On February 13, 1948, there was a collision on one of the highways in Chesterfield County between an automobile owned by respondent and a truck of appellants then being used in their business as a motor carrier. Thereafter respondent, claiming that said truck was negligent and willfully operated, brought suit against appellants and their insurer to recover damages to his automobile, and against appellants alone for unlawfully seizing and removing said automobile from the scene of the accident. Both causes of action were united in one complaint which was later amended under order of Court by stating each cause of action in a separate complaint.
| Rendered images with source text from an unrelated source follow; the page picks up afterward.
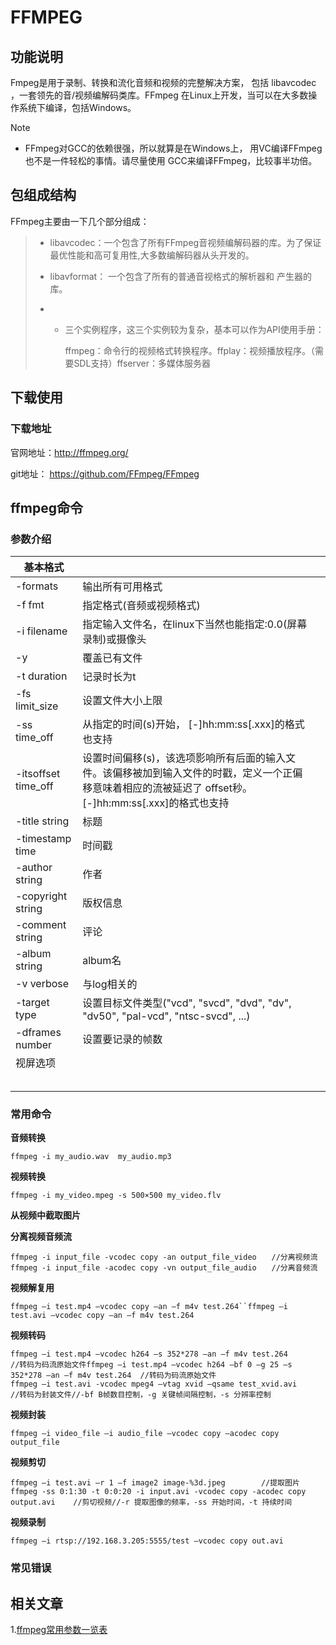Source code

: # FFMPEG



## 功能说明

Fmpeg是用于录制、转换和流化音频和视频的完整解决方案， 包括 libavcodec ，一套领先的音/视频编解码类库。FFmpeg 在Linux上开发，当可以在大多数操作系统下编译，包括Windows。

Note

- FFmpeg对GCC的依赖很强，所以就算是在Windows上， 用VC编译FFmpeg也不是一件轻松的事情。请尽量使用 GCC来编译FFmpeg，比较事半功倍。

## 包组成结构

FFmpeg主要由一下几个部分组成：

> - libavcodec：一个包含了所有FFmpeg音视频编解码器的库。为了保证最优性能和高可复用性,大多数编解码器从头开发的。
>
> - libavformat： 一个包含了所有的普通音视格式的解析器和 产生器的库。
>
> - - 三个实例程序，这三个实例较为复杂，基本可以作为API使用手册：
>
>     ffmpeg：命令行的视频格式转换程序。ffplay：视频播放程序。（需要SDL支持）ffserver：多媒体服务器

## 下载使用

### 下载地址 

官网地址：<http://ffmpeg.org/>

git地址： <https://github.com/FFmpeg/FFmpeg>



## ffmpeg命令

### 参数介绍

| 基本格式 |                  |      |
| -------- | ---------------- | ---- |
| -formats | 输出所有可用格式 |      |
| -f fmt | 指定格式(音频或视频格式) |      |
| -i filename | 指定输入文件名，在linux下当然也能指定:0.0(屏幕录制)或摄像头 ||
| -y | 覆盖已有文件 |      |
| -t duration | 记录时长为t |      |
| -fs limit_size | 设置文件大小上限 |      |
| -ss time_off | 从指定的时间(s)开始， [-]hh:mm:ss[.xxx]的格式也支持 |      |
| -itsoffset time_off | 设置时间偏移(s)，该选项影响所有后面的输入文件。该偏移被加到输入文件的时戳，定义一个正偏移意味着相应的流被延迟了 offset秒。 [-]hh:mm:ss[.xxx]的格式也支持 |      |
| -title string | 标题 |      |
| -timestamp time | 时间戳 |      |
| -author string | 作者 |      |
| -copyright string | 版权信息 |      |
| -comment string | 评论 |      |
| -album string | album名 |      |
| -v verbose | 与log相关的 |      |
| -target type | 设置目标文件类型("vcd", "svcd", "dvd", "dv", "dv50", "pal-vcd", "ntsc-svcd", ...) |      |
| -dframes number | 设置要记录的帧数 |      |
| 视屏选项 |  |      |
|  |  |      |
|  |  |      |
|  |  |      |
|  |  |      |
|  |  |      |
### 常用命令

**音频转换**

	ffmpeg -i my_audio.wav  my_audio.mp3

**视频转换**

	ffmpeg -i my_video.mpeg -s 500×500 my_video.flv

**从视频中截取图片**	



**分离视频音频流**

	ffmpeg -i input_file -vcodec copy -an output_file_video　　//分离视频流
	ffmpeg -i input_file -acodec copy -vn output_file_audio　　//分离音频流

**视频解复用**

	ffmpeg –i test.mp4 –vcodec copy –an –f m4v test.264``ffmpeg –i test.avi –vcodec copy –an –f m4v test.264

**视频转码**

	ffmpeg –i test.mp4 –vcodec h264 –s 352*278 –an –f m4v test.264              //转码为码流原始文件ffmpeg –i test.mp4 –vcodec h264 –bf 0 –g 25 –s 352*278 –an –f m4v test.264  //转码为码流原始文件
	ffmpeg –i test.avi -vcodec mpeg4 –vtag xvid –qsame test_xvid.avi            //转码为封装文件//-bf B帧数目控制，-g 关键帧间隔控制，-s 分辨率控制

**视频封装**

	ffmpeg –i video_file –i audio_file –vcodec copy –acodec copy output_file

**视频剪切**

	ffmpeg –i test.avi –r 1 –f image2 image-%3d.jpeg        //提取图片
	ffmpeg -ss 0:1:30 -t 0:0:20 -i input.avi -vcodec copy -acodec copy output.avi    //剪切视频//-r 提取图像的频率，-ss 开始时间，-t 持续时间

**视频录制**

	ffmpeg –i rtsp://192.168.3.205:5555/test –vcodec copy out.avi

### 常见错误



## 相关文章

1.[ffmpeg常用参数一览表](https://blog.csdn.net/maopig/article/details/6610257)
It seems to be conceded that the venue of the action to recover damages to respondent's automobile resulting from the collision was properly laid in Chesterfield County. Appellants moved to change the venue of the action for the unlawful seizure of respondent's automobile from Chesterfield County to York County upon the ground *162 that they were residents of the latter county. The appeal before us is from an order refusing this motion. There were other orders in both cases growing out of certain motions made by appellants and demurrers interposed by them, but these need not be reviewed since they have no bearing on this appeal.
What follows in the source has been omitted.